WHAT TO PRODUCE: Set down each line of the material that follows exactly, and leave its pictures out.
** MATERIAL FOR THIS TASK follows **
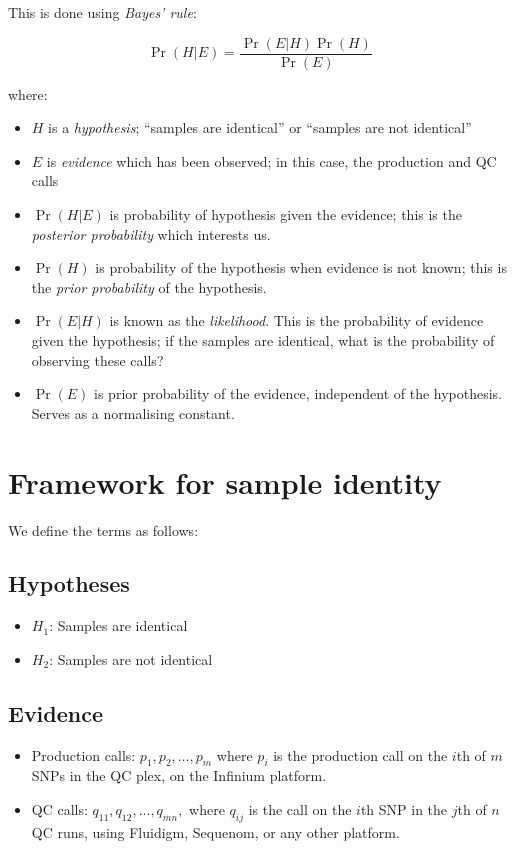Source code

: \documentclass{article}
\begin{document}
This is done using \emph{Bayes' rule}:

\begin{displaymath}
\Pr(H|E) = \frac{\Pr(E|H)\Pr(H)}{\Pr(E)}
\end{displaymath}

where:

\begin{itemize}
\item $H$ is a \emph{hypothesis}; ``samples are identical'' or ``samples are not identical''
\item $E$ is \emph{evidence} which has been observed; in this case, the production and QC calls
\item $\Pr(H|E)$ is probability of hypothesis given the evidence; this is the \emph{posterior probability} which interests us.
\item $\Pr(H)$ is probability of the hypothesis when evidence is not known; this is the \emph{prior probability} of the hypothesis.
\item $\Pr(E|H)$ is known as the \emph{likelihood}. This is the probability of evidence given the hypothesis; if the samples are identical, what is the probability of observing these calls?
\item $\Pr(E)$ is prior probability of the evidence, independent of the hypothesis. Serves as a normalising constant.
\end{itemize}


\section{Framework for sample identity}

We define the terms as follows:


\subsection*{Hypotheses}

\begin{itemize}
\item $H_1$: Samples are identical
\item $H_2$: Samples are not identical
\end{itemize}


\subsection*{Evidence}

\begin{itemize}
\item Production calls: $p_1, p_2, \dots , p_m$ where $p_i$ is the production call on the $i$th of $m$ SNPs in the QC plex, on the Infinium platform.
\item QC calls: $q_{11}, q_{12}, \dots , q_{mn},$ where $q_{ij}$ is the call on the $i$th SNP in the $j$th of $n$ QC runs, using Fluidigm, Sequenom, or any other platform.
\end{itemize}
\end{document}
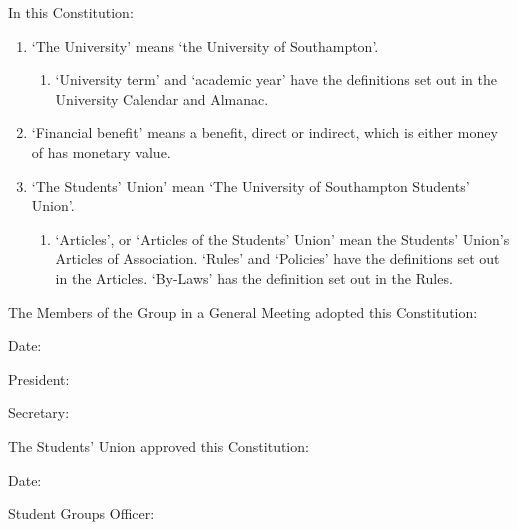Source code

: \documentclass[12pt]{constitution}
\begin{document}
In this Constitution:
\begin{enumerate}
    \item `The University' means `the University of Southampton'.
    \begin{enumerate}
        \item `University term' and `academic year' have the definitions set out in the University Calendar and Almanac.
    \end{enumerate}

    \item `Financial benefit' means a benefit, direct or indirect, which is either money of has monetary value.
    \item `The Students' Union' mean `The University of Southampton Students' Union'.
    \begin{enumerate}
        \item `Articles', or `Articles of the Students' Union' mean the Students' Union's Articles of Association. `Rules' and `Policies' have the definitions set out in the Articles. `By-Laws' has the definition set out in the Rules.
    \end{enumerate}
\end{enumerate}


\label{article:declaration}

The Members of the Group in a General Meeting adopted this Constitution:

Date:

President:

Secretary:

The Students' Union approved this Constitution:

Date:

Student Groups Officer:
\end{document}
** End of MATERIAL FOR THIS TASK **
REPLY:
Source code

: \documentclass{article}
\begin{document}
This is done using \emph{Bayes' rule}:

\begin{displaymath}
\Pr(H|E) = \frac{\Pr(E|H)\Pr(H)}{\Pr(E)}
\end{displaymath}

where:

\begin{itemize}
\item $H$ is a \emph{hypothesis}; ``samples are identical'' or ``samples are not identical''
\item $E$ is \emph{evidence} which has been observed; in this case, the production and QC calls
\item $\Pr(H|E)$ is probability of hypothesis given the evidence; this is the \emph{posterior probability} which interests us.
\item $\Pr(H)$ is probability of the hypothesis when evidence is not known; this is the \emph{prior probability} of the hypothesis.
\item $\Pr(E|H)$ is known as the \emph{likelihood}. This is the probability of evidence given the hypothesis; if the samples are identical, what is the probability of observing these calls?
\item $\Pr(E)$ is prior probability of the evidence, independent of the hypothesis. Serves as a normalising constant.
\end{itemize}


\section{Framework for sample identity}

We define the terms as follows:


\subsection*{Hypotheses}

\begin{itemize}
\item $H_1$: Samples are identical
\item $H_2$: Samples are not identical
\end{itemize}


\subsection*{Evidence}

\begin{itemize}
\item Production calls: $p_1, p_2, \dots , p_m$ where $p_i$ is the production call on the $i$th of $m$ SNPs in the QC plex, on the Infinium platform.
\item QC calls: $q_{11}, q_{12}, \dots , q_{mn},$ where $q_{ij}$ is the call on the $i$th SNP in the $j$th of $n$ QC runs, using Fluidigm, Sequenom, or any other platform.
\end{itemize}
\end{document}
Source code

: \documentclass[12pt]{constitution}
\begin{document}
In this Constitution:
\begin{enumerate}
    \item `The University' means `the University of Southampton'.
    \begin{enumerate}
        \item `University term' and `academic year' have the definitions set out in the University Calendar and Almanac.
    \end{enumerate}

    \item `Financial benefit' means a benefit, direct or indirect, which is either money of has monetary value.
    \item `The Students' Union' mean `The University of Southampton Students' Union'.
    \begin{enumerate}
        \item `Articles', or `Articles of the Students' Union' mean the Students' Union's Articles of Association. `Rules' and `Policies' have the definitions set out in the Articles. `By-Laws' has the definition set out in the Rules.
    \end{enumerate}
\end{enumerate}


\label{article:declaration}

The Members of the Group in a General Meeting adopted this Constitution:

Date:

President:

Secretary:

The Students' Union approved this Constitution:

Date:

Student Groups Officer:
\end{document}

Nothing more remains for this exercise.